Un guide subjectif sur quelle IA utiliser pour chaque tâche
Voici la traduction-résumé de l'article :
Un nouveau guide sur l'usage pratique de l'intelligence artificielle vient d'être publié, mettant en avant l'ampleur des progrès réalisés en quelques mois seulement. Utiliser l'IA ne se limite plus à dialoguer avec un chatbot : désormais, des systèmes agentiques permettent à un modèle de mobiliser des outils pour accomplir l'équivalent de plusieurs heures de travail humain en une seule fois, en combinant capacités de raisonnement et accès à un ordinateur virtuel. L'exemple le plus parlant concerne un générateur procédural de bâtiments de style brutaliste, développé lors de la sortie de GPT-5 avec une simple consigne de création par glisser-déposer. Refait moins d'un an plus tard avec GPT-5.6 Sol dans Codex à partir de la même instruction, le résultat affiche un écart de qualité spectaculaire, illustrant la vitesse des progrès des modèles et des systèmes agentiques associés.
Cette évolution change concrètement la manière dont les professionnels devraient choisir et utiliser ces outils. Pour les usages simples et à faibles enjeux, comme obtenir une recette ou rédiger un courrier, la plupart des modèles gratuits suffisent largement. En revanche, pour des questions sensibles, comme un second avis médical ou juridique, il devient nécessaire de recourir aux modèles les plus avancés, réglés sur leur niveau de raisonnement maximal, afin de bénéficier d'un taux d'erreur plus faible et de meilleures performances sur les tâches complexes. Pour un travail réel et approfondi, deux acteurs dominent le marché à l'heure actuelle, ChatGPT et Claude, accessibles à partir de 20 dollars par mois. Ils permettent, via les modes ChatGPT Work et Cowork, de connecter l'IA à des applications comme la messagerie ou le stockage cloud, ouvrant la voie à une automatisation concrète de tâches quotidiennes, illustrée par un test où l'IA a préparé un séminaire MBA en accédant à une boîte Gmail pour répondre aux messages en attente.

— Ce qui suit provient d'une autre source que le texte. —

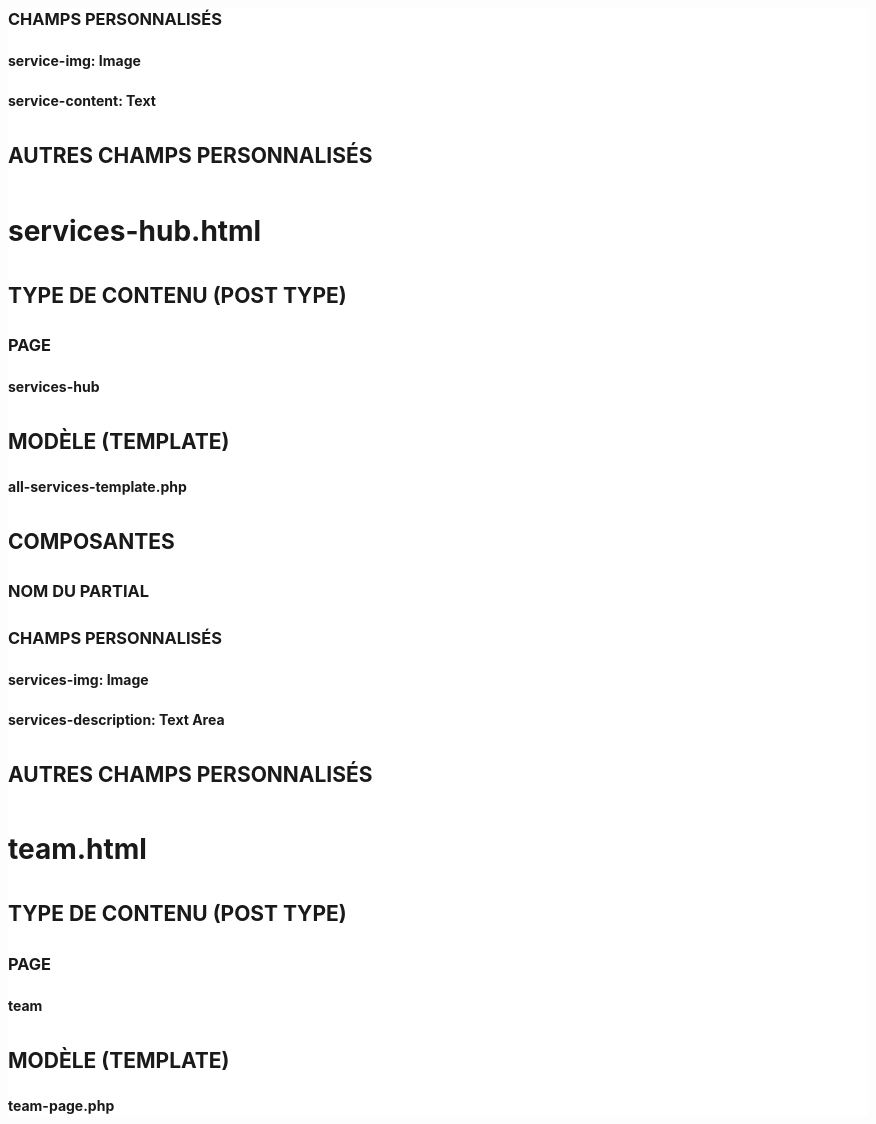 ### CHAMPS PERSONNALISÉS

#### service-img: Image

#### service-content: Text

## AUTRES CHAMPS PERSONNALISÉS

# services-hub.html

## TYPE DE CONTENU (POST TYPE)

### PAGE

#### services-hub

## MODÈLE (TEMPLATE)

#### all-services-template.php

## COMPOSANTES

### NOM DU PARTIAL

### CHAMPS PERSONNALISÉS

#### services-img: Image

#### services-description: Text Area

## AUTRES CHAMPS PERSONNALISÉS

# team.html

## TYPE DE CONTENU (POST TYPE)

### PAGE

#### team

## MODÈLE (TEMPLATE)

#### team-page.php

Ces avancées posent la question plus large de l'accès à un ordinateur pour l'IA, condition désormais jugée indispensable pour transformer un modèle de langage en véritable assistant de travail. Deux approches coexistent : les entreprises d'IA fournissent leur propre machine virtuelle sécurisée, ou l'utilisateur donne accès à son propre environnement numérique, une option plus puissante mais nécessitant davantage d'expertise technique. Le choix du modèle et de son niveau de réflexion devient ainsi une décision stratégique à part entière, à mesure que ces systèmes gagnent en autonomie. D'autres acteurs, comme Google, entrent également dans la compétition, confirmant que la course à l'IA agentique s'accélère et redéfinit les usages professionnels courants de ces technologies.